Just added to the Rhizome ArtBase ...
http://rhizome.org/object.rhiz?29765


+ big +
+ Simon Fildes and Katrina McPherson +

The final edit of a dance film is only one ending in a range of infinite
possibilities. The sequence of the material is essentially down to artistic
decisions made at a particular point of time in the edit, usually by the
editor and director of the work.

Hyperchoreography offers an alternative approach. Using digital hypermedia,
Hyperchoreography is a non-linear dance performance 'space', existing in an
interactive, networked medium. The elements are put in place by the
creators, but the shape of the work is decided by the user at the moment of
interaction.

This work called 'Big' represents one particular train of thought within the
greater concept of Hyperchoreography. It offers the chance to explore a body
of edited material whilst creating a multi-screen video-dance work.

+ + +

Biography

Katrina McPherson
Katrina has made many single video-dance works that have been broadcast and
shown at festivals across the world; 'Moment' was awarded the prestigious
'Best Screen Choreography' award at the IMZ Dance Screen Festival. Katrina
received the Creative Scotland award in 2002.

Simon Fildes
As well as editing many of the video-dance works directed by Katrina, Simon
is involved in the on-going development of New Media works in public spaces
and in 2000 he was awarded one of the Scotland's Year of the Artist
residencies. Simon has just completed 2 new media artist in residency
projects in the Highlands of Scotland this year.

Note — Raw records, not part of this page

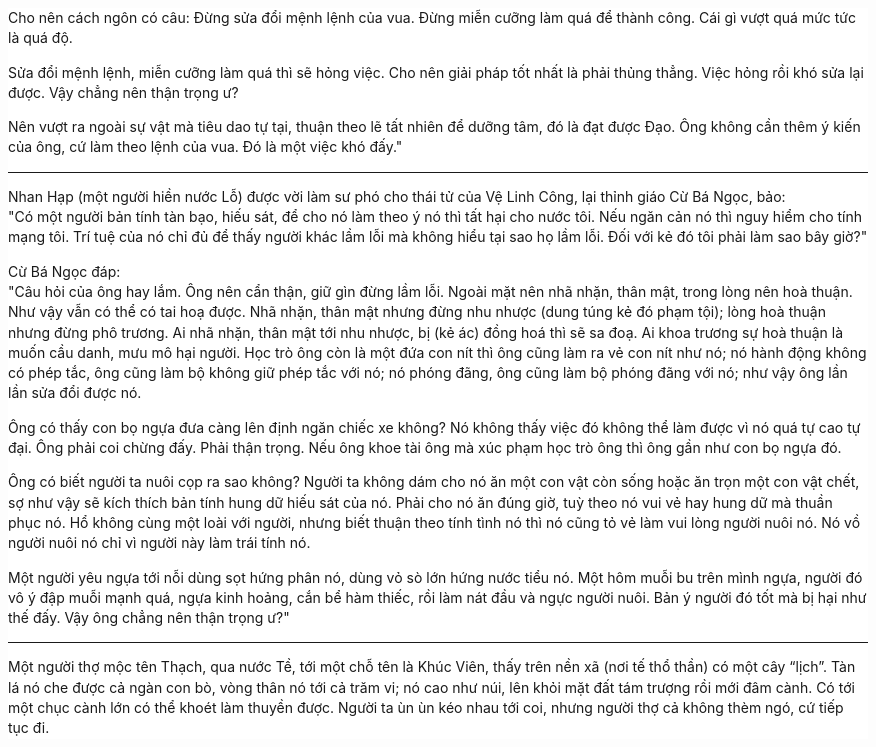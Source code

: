 Cho nên cách ngôn có câu: Đừng sửa đổi mệnh lệnh của vua. Đừng miễn cưỡng làm
quá để thành công. Cái gì vượt quá mức tức là quá độ.

Sửa đổi mệnh lệnh, miễn cưỡng làm quá thì sẽ hỏng việc. Cho nên giải pháp tốt
nhất là phải thủng thẳng. Việc hỏng rồi khó sửa lại được. Vậy chẳng nên thận
trọng ư?

Nên vượt ra ngoài sự vật mà tiêu dao tự tại, thuận theo lẽ tất nhiên để dưỡng
tâm, đó là đạt được Đạo. Ông không cần thêm ý kiến của ông, cứ làm theo lệnh của
vua. Đó là một việc khó đấy."

***

Nhan Hạp (một người hiền nước Lỗ) được vời làm sư phó cho thái tử của Vệ Linh
Công, lại thỉnh giáo Cừ Bá Ngọc, bảo:  
"Có một người bản tính tàn bạo, hiếu sát, để cho nó làm theo ý nó thì tất hại
cho nước tôi. Nếu ngăn cản nó thì nguy hiểm cho tính mạng tôi. Trí tuệ của nó
chỉ đủ để thấy người khác lầm lỗi mà không hiểu tại sao họ lầm lỗi. Đối với kẻ
đó tôi phải làm sao bây giờ?"

Cừ Bá Ngọc đáp:  
"Câu hỏi của ông hay lắm. Ông nên cẩn thận, giữ gìn đừng lầm lỗi. Ngoài mặt nên
nhã nhặn, thân mật, trong lòng nên hoà thuận. Như vậy vẫn có thể có tai hoạ
được. Nhã nhặn, thân mật nhưng đừng nhu nhược (dung túng kẻ đó phạm tội); lòng
hoà thuận nhưng đừng phô trương. Ai nhã nhặn, thân mật tới nhu nhược, bị (kẻ ác)
đồng hoá thì sẽ sa đoạ. Ai khoa trương sự hoà thuận là muốn cầu danh, mưu mô hại
người. Học trò ông còn là một đứa con nít thì ông cũng làm ra vẻ con nít như nó;
nó hành động không có phép tắc, ông cũng làm bộ không giữ phép tắc với nó; nó
phóng đãng, ông cũng làm bộ phóng đãng với nó; như vậy ông lần lần sửa đổi được
nó.

Ông có thấy con bọ ngựa đưa càng lên định ngăn chiếc xe không? Nó không thấy
việc đó không thể làm được vì nó quá tự cao tự đại. Ông phải coi chừng đấy. Phải
thận trọng. Nếu ông khoe tài ông mà xúc phạm học trò ông thì ông gần như con bọ
ngựa đó.

Ông có biết người ta nuôi cọp ra sao không? Người ta không dám cho nó ăn một con
vật còn sống hoặc ăn trọn một con vật chết, sợ như vậy sẽ kích thích bản tính
hung dữ hiếu sát của nó. Phải cho nó ăn đúng giờ, tuỳ theo nó vui vẻ hay hung dữ
mà thuần phục nó. Hổ không cùng một loài với người, nhưng biết thuận theo tính
tình nó thì nó cũng tỏ vẻ làm vui lòng người nuôi nó. Nó vồ người nuôi nó chỉ vì
người này làm trái tính nó.

Một người yêu ngựa tới nỗi dùng sọt hứng phân nó, dùng vỏ sò lớn hứng nước tiểu
nó. Một hôm muỗi bu trên mình ngựa, người đó vô ý đập muỗi mạnh quá, ngựa kinh
hoảng, cắn bể hàm thiếc, rồi làm nát đầu và ngực người nuôi. Bản ý người đó tốt
mà bị hại như thế đấy. Vậy ông chẳng nên thận trọng ư?"

***

Một người thợ mộc tên Thạch, qua nước Tề, tới một chỗ tên là Khúc Viên, thấy
trên nền xã (nơi tế thổ thần) có một cây “lịch”. Tàn lá nó che được cả ngàn con
bò, vòng thân nó tới cả trăm vi; nó cao như núi, lên khỏi mặt đất tám trượng rồi
mới đâm cành. Có tới một chục cành lớn có thể khoét làm thuyền được. Người ta ùn
ùn kéo nhau tới coi, nhưng người thợ cả không thèm ngó, cứ tiếp tục đi.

Katrina and Simon collaborated on making this web dance work for Alt-W at
Hyperchoreography.org; and made a series of work about the road the A889 for
the 'Remote' residencies project for New Media Scotland. They have recently
completed a new 30 minute dance film "the Truth" for Ricochet Dance
productions. They have received funding from Scottish Arts council to
develop the Hyperchoreography concept further.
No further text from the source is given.